*Problem requirements*. What lines in the records below include the word "content"? Return each one.

Stored data:
========

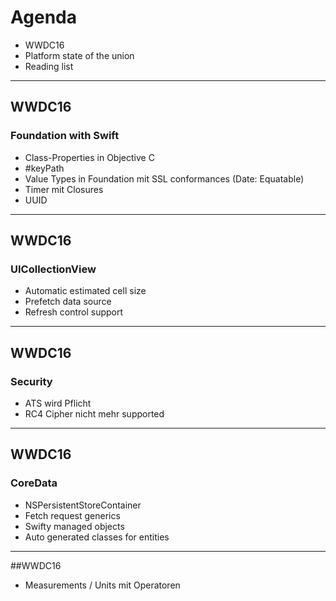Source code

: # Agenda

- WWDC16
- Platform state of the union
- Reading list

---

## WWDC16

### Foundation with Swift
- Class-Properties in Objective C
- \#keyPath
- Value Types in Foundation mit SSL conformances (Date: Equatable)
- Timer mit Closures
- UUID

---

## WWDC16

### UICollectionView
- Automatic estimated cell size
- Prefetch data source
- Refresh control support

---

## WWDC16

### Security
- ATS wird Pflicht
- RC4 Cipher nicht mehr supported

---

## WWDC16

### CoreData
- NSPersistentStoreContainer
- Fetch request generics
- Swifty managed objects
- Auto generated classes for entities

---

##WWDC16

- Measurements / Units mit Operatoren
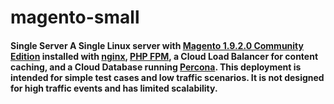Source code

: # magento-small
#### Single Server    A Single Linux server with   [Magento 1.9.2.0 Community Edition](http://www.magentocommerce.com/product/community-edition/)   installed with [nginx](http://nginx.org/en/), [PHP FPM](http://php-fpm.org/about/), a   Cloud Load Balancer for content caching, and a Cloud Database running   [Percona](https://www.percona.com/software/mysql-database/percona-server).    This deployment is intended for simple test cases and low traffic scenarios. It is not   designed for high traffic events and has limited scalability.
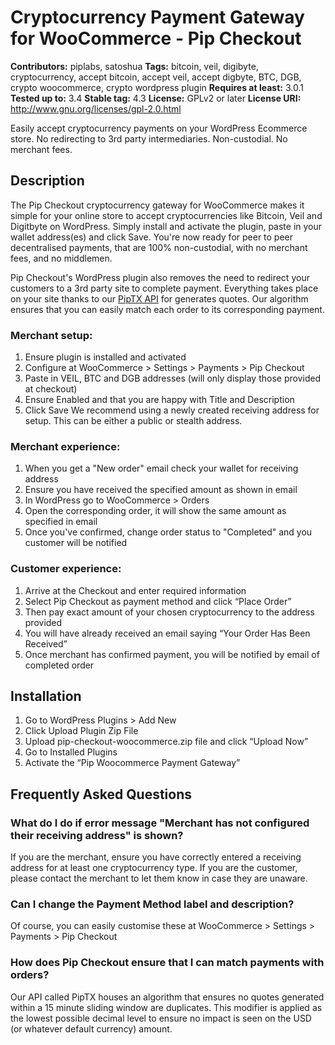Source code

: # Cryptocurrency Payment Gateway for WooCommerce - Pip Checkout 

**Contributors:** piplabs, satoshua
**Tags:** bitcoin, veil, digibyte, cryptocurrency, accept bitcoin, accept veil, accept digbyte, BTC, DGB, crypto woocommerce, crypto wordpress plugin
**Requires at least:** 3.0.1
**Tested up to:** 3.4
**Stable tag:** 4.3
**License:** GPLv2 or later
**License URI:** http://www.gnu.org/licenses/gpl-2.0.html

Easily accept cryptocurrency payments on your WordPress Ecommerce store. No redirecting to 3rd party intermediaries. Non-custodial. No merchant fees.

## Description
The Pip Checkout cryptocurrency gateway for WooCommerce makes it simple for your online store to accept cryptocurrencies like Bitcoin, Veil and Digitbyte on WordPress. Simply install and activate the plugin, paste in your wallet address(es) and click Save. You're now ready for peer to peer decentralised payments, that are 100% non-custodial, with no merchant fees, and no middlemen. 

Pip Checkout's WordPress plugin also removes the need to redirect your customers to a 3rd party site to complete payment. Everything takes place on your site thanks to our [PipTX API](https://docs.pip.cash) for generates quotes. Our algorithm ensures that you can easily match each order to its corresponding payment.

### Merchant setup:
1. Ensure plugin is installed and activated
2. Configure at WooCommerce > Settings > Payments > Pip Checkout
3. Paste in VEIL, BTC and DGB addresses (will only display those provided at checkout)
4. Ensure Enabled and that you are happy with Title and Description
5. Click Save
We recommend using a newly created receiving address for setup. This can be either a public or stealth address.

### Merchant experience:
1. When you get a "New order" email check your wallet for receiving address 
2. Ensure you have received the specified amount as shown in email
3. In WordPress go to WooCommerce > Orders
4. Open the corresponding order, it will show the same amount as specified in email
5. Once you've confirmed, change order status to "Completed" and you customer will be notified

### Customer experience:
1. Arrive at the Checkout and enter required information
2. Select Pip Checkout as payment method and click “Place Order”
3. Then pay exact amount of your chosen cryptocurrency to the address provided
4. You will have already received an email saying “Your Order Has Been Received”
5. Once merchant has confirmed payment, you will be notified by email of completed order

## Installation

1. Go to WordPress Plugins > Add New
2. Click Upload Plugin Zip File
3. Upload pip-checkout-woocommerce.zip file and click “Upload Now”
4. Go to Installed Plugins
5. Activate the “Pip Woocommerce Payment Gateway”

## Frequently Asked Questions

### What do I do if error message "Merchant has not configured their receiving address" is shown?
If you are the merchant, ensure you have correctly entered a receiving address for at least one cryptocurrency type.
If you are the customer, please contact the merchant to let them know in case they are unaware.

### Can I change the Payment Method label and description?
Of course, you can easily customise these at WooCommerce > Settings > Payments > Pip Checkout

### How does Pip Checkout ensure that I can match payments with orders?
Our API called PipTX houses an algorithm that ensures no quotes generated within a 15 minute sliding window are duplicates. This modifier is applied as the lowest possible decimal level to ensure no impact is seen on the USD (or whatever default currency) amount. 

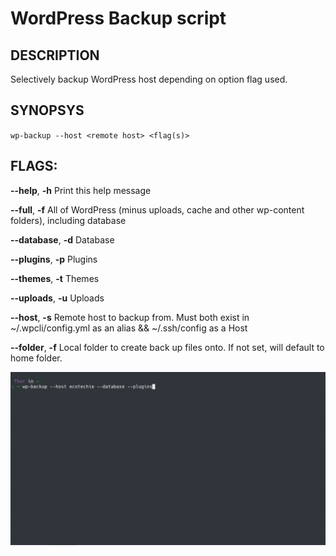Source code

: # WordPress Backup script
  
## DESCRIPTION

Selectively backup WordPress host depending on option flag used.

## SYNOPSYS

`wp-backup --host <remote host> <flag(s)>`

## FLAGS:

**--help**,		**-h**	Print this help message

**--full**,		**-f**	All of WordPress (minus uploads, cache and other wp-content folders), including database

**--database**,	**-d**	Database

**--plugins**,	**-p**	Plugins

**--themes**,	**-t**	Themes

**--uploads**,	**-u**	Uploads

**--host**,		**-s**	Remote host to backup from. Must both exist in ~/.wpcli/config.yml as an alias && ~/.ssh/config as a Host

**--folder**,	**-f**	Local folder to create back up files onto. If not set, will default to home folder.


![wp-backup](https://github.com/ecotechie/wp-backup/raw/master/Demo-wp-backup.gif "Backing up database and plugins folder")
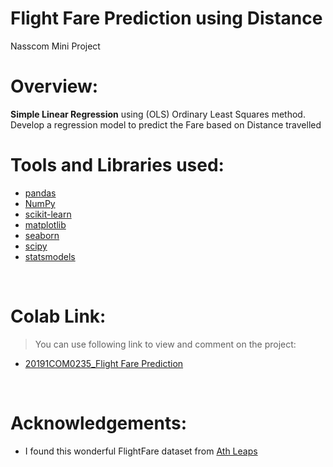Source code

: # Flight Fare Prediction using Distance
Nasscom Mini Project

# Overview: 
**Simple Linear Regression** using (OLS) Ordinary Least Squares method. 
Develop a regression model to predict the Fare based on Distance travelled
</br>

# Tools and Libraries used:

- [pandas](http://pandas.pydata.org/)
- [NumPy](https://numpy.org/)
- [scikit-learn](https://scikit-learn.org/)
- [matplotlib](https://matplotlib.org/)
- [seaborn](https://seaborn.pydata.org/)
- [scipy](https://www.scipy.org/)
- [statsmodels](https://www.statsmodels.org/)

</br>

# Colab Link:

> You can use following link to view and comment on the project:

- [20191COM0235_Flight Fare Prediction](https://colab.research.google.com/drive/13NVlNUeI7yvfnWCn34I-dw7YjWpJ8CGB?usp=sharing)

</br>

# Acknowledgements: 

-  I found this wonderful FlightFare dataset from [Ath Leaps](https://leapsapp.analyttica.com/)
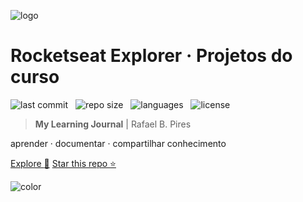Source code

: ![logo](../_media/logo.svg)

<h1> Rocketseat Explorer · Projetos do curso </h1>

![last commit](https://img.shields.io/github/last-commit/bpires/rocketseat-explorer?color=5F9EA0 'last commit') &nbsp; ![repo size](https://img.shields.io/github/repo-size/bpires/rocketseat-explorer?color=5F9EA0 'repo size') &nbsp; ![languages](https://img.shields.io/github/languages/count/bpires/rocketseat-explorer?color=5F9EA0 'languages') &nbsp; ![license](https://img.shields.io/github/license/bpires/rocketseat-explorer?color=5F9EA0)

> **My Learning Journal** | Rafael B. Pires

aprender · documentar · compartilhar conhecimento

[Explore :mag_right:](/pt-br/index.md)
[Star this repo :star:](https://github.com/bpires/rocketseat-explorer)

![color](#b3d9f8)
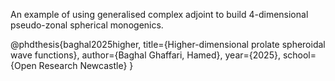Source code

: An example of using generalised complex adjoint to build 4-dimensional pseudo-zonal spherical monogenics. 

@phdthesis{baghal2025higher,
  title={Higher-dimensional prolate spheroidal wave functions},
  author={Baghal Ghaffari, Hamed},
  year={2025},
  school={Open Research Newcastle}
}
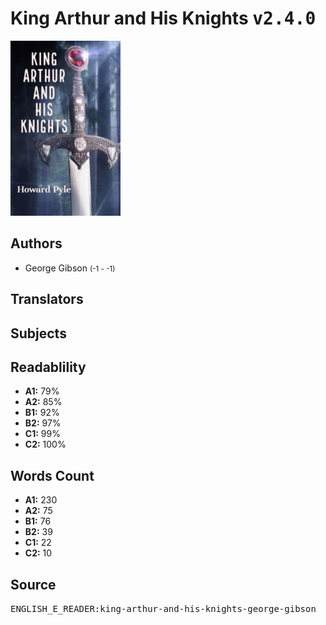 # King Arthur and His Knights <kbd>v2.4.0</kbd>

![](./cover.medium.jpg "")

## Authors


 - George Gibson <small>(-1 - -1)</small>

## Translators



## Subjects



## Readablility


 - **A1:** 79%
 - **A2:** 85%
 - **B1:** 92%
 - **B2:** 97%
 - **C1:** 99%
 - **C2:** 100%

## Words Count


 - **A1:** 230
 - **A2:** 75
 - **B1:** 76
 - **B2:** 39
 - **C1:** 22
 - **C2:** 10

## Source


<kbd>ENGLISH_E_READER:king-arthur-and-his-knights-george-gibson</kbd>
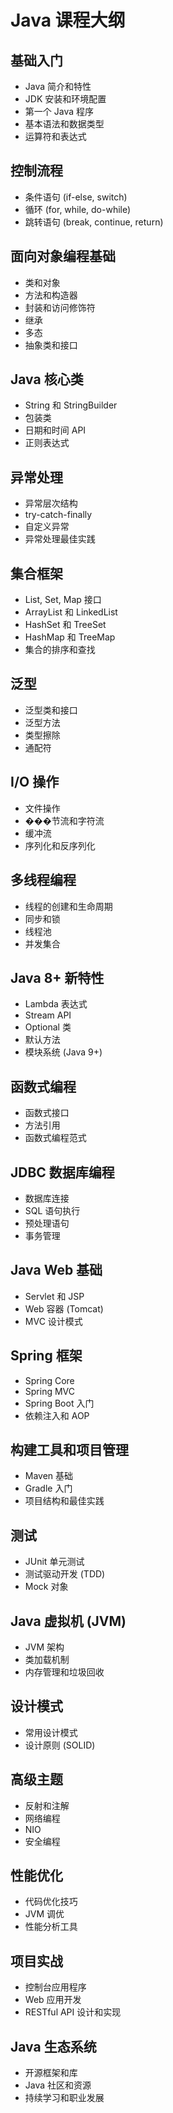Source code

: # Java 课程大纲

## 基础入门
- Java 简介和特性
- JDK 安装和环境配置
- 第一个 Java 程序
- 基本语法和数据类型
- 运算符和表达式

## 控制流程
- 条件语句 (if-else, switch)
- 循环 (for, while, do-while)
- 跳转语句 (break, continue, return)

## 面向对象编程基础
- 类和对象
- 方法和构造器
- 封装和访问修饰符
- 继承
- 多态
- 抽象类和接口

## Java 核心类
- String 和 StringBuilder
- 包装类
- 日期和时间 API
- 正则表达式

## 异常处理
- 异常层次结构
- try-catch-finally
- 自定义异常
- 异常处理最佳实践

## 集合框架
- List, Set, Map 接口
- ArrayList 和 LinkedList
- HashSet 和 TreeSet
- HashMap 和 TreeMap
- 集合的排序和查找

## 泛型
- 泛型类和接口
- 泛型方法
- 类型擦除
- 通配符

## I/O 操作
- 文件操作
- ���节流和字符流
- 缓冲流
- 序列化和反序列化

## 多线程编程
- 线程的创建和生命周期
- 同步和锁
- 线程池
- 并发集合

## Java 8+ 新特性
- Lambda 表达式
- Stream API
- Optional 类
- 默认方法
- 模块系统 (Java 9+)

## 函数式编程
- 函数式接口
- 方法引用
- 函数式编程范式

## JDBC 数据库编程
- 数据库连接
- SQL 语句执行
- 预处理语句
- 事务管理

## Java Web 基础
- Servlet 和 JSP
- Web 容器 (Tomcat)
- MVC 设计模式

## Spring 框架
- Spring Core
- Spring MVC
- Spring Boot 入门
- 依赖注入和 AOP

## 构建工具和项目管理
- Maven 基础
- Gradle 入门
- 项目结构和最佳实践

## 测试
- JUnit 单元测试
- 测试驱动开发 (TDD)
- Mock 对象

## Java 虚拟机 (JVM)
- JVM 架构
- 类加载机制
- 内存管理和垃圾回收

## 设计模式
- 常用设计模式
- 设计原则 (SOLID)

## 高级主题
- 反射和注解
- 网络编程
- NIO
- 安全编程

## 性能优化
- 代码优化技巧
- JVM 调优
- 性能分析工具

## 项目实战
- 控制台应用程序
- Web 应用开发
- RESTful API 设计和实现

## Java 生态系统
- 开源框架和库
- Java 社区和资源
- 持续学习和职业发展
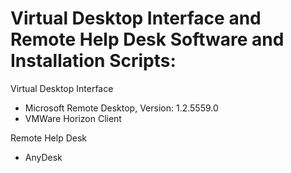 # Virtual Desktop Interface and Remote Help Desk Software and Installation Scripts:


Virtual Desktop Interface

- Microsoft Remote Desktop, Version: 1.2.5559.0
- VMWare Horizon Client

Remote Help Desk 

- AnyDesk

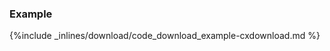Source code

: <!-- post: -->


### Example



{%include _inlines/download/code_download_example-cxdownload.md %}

========

*Expected answer*.
#### Single Server    A Single Linux server with   [Magento 1.9.2.0 Community Edition](http://www.magentocommerce.com/product/community-edition/)   installed with [nginx](http://nginx.org/en/), [PHP FPM](http://php-fpm.org/about/), a   Cloud Load Balancer for content caching, and a Cloud Database running   [Percona](https://www.percona.com/software/mysql-database/percona-server).    This deployment is intended for simple test cases and low traffic scenarios. It is not   designed for high traffic events and has limited scalability.
**--full**,		**-f**	All of WordPress (minus uploads, cache and other wp-content folders), including database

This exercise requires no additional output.